Several foreign financial institutions looking to set up investment entities in Indian International Financial Services Centres (IFSCs) have hit the pause button pending negotiations of India’s terminated bilateral trade agreements with 58 countries even as Indian funds are exploring opportunities in these centres.
A European fund that was looking to set up a base in India via IFSC stumbled into a roadblock after its legal advisors pointed out that India doesn’t have trade treaties in place with several counties.
The entity is now setting up an India-focused fund with a pooling vehicle being set up in Luxemburg, a person with direct knowledge of the matter told ET.

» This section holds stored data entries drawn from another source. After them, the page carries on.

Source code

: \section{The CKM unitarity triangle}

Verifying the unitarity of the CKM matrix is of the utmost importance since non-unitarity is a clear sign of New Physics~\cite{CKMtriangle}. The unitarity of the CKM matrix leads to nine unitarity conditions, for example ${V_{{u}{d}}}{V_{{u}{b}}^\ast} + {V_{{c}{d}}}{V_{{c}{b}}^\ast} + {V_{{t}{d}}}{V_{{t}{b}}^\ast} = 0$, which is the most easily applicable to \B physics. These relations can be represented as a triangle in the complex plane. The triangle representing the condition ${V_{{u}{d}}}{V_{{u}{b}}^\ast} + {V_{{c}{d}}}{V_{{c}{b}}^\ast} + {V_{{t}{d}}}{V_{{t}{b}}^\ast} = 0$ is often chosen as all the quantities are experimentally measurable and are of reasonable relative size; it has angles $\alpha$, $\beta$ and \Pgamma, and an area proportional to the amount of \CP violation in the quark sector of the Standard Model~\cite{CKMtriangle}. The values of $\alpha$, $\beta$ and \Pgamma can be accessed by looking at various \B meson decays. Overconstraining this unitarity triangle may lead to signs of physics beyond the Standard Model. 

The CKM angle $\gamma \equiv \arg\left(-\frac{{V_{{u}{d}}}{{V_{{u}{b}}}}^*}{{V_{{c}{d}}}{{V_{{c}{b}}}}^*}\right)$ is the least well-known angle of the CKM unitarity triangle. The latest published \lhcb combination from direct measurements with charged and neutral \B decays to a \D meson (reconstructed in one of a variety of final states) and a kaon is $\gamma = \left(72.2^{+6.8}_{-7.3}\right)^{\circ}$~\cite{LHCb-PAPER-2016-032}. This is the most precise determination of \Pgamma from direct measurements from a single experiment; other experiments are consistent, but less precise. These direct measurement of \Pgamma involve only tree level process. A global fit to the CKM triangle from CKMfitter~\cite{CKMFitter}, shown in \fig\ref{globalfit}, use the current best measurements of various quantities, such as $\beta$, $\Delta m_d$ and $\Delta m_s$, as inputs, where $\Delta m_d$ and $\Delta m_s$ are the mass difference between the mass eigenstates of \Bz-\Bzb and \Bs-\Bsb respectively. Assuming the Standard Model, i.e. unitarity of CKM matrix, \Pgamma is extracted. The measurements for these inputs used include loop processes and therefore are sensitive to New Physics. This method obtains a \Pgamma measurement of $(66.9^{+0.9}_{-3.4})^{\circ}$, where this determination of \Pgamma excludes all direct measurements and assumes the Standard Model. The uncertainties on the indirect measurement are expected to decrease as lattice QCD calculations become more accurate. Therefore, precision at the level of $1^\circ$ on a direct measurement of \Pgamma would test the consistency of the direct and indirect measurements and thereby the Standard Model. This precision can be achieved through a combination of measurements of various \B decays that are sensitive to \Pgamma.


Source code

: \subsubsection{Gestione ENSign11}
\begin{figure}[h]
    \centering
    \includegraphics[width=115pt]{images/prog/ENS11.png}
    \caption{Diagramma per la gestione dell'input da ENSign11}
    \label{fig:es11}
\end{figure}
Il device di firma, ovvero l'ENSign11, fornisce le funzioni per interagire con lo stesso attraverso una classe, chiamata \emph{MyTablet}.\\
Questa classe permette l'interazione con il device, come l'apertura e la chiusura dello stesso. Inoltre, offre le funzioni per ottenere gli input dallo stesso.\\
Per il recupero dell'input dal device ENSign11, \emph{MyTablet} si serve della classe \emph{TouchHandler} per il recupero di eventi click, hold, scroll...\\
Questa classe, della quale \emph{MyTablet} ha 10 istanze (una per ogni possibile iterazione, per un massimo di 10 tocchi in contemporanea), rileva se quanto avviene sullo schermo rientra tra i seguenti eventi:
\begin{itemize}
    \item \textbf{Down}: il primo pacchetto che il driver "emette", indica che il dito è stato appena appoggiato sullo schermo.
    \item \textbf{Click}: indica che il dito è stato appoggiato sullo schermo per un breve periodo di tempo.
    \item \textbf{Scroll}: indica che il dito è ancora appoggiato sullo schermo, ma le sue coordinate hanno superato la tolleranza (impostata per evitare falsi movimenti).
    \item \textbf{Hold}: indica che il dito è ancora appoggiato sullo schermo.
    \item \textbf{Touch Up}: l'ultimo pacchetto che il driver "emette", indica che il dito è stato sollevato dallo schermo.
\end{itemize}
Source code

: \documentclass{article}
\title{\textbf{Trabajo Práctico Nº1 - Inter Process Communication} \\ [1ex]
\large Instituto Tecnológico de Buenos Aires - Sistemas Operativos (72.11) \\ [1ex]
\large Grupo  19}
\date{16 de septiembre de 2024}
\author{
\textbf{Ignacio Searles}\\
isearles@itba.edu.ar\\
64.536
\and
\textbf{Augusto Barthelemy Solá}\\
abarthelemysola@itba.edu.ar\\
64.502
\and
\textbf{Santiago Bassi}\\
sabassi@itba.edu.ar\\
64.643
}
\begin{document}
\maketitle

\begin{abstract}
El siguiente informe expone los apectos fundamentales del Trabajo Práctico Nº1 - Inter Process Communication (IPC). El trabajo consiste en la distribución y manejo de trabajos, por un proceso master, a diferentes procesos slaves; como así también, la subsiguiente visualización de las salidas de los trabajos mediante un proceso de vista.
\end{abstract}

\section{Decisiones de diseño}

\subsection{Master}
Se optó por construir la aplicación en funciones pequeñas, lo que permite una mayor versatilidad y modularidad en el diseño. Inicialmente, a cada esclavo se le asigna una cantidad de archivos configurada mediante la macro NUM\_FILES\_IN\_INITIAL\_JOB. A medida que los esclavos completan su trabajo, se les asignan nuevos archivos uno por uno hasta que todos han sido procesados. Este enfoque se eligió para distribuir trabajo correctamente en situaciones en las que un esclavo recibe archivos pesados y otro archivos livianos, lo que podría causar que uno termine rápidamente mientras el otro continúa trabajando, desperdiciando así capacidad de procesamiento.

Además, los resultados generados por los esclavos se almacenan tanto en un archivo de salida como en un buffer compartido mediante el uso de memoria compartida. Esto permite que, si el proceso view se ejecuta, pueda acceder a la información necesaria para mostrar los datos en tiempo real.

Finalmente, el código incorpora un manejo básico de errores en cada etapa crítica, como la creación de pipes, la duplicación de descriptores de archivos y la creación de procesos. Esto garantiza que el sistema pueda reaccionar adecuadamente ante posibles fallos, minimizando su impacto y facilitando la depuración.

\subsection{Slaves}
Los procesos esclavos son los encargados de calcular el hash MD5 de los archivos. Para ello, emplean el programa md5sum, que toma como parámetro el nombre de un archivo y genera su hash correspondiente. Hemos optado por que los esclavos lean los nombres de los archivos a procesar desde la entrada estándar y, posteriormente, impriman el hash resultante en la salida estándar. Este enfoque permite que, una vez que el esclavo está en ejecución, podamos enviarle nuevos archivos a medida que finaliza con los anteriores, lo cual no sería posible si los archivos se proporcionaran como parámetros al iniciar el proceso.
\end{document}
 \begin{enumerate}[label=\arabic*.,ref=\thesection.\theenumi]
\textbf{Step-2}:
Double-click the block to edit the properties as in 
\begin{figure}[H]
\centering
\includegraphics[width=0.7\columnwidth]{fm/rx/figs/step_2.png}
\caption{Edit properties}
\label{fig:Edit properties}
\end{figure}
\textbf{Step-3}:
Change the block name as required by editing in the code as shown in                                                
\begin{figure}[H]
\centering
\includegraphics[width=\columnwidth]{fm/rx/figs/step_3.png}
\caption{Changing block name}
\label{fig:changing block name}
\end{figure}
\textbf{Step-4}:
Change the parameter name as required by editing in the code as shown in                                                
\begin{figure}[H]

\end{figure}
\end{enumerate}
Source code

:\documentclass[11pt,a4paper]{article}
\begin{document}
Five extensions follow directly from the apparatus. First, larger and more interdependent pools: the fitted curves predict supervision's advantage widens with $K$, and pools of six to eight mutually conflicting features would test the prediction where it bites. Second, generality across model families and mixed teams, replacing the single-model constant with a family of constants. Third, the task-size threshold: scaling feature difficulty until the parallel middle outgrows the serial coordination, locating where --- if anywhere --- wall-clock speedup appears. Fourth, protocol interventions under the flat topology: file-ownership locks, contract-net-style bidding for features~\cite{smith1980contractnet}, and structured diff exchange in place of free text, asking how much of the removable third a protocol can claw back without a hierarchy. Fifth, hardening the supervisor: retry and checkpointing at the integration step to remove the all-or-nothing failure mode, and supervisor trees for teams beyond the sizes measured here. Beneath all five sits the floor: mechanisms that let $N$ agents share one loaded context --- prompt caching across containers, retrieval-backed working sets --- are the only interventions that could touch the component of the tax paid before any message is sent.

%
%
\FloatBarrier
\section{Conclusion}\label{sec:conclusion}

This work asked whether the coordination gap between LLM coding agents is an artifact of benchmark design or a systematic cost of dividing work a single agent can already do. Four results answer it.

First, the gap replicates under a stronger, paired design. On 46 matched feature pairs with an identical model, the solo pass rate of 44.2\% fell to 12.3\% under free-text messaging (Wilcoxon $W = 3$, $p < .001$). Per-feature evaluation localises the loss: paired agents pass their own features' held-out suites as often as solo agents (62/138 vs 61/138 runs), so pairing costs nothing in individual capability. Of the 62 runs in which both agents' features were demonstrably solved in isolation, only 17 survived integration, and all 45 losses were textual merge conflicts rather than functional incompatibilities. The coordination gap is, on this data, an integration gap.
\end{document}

An IFSC is an offshore financial centre that facilitates flow of various financial products and services across countries for customers outside the financial system of the host country. India has so far developed one such centre, GIFT City, in Gandhinagar.
“Many foreign financial institutions are yet to evaluate IFSC and empanel it in their list of approved jurisdictions,” said Yashesh Ashar, partner at tax advisory firm Bhuta Shah & Co. “Absence of trade agreements is deterring many financial institutions from making direct investments in funds set up or proposed to be set up in India.”
In March 2017, the government had terminated bilateral trade investment treaties with 58 countries, including 22 European Union countries.
Trade pacts tend to give protection to foreign companies’ domestic assets, including copyright and intellectual properties.
Generally, foreign companies are more bothered about trade pacts than, say, financial investors or funds. Yet, this is one of the reasons why foreign funds are treading cautiously when it comes to setting up shops in IFSCs, industry insiders said.
While foreign funds are putting their plans on hold, many Indian funds or funds backed by Indian banks, financial institutes and Indian companies are exploring advantages offered by these centres as an opportunity.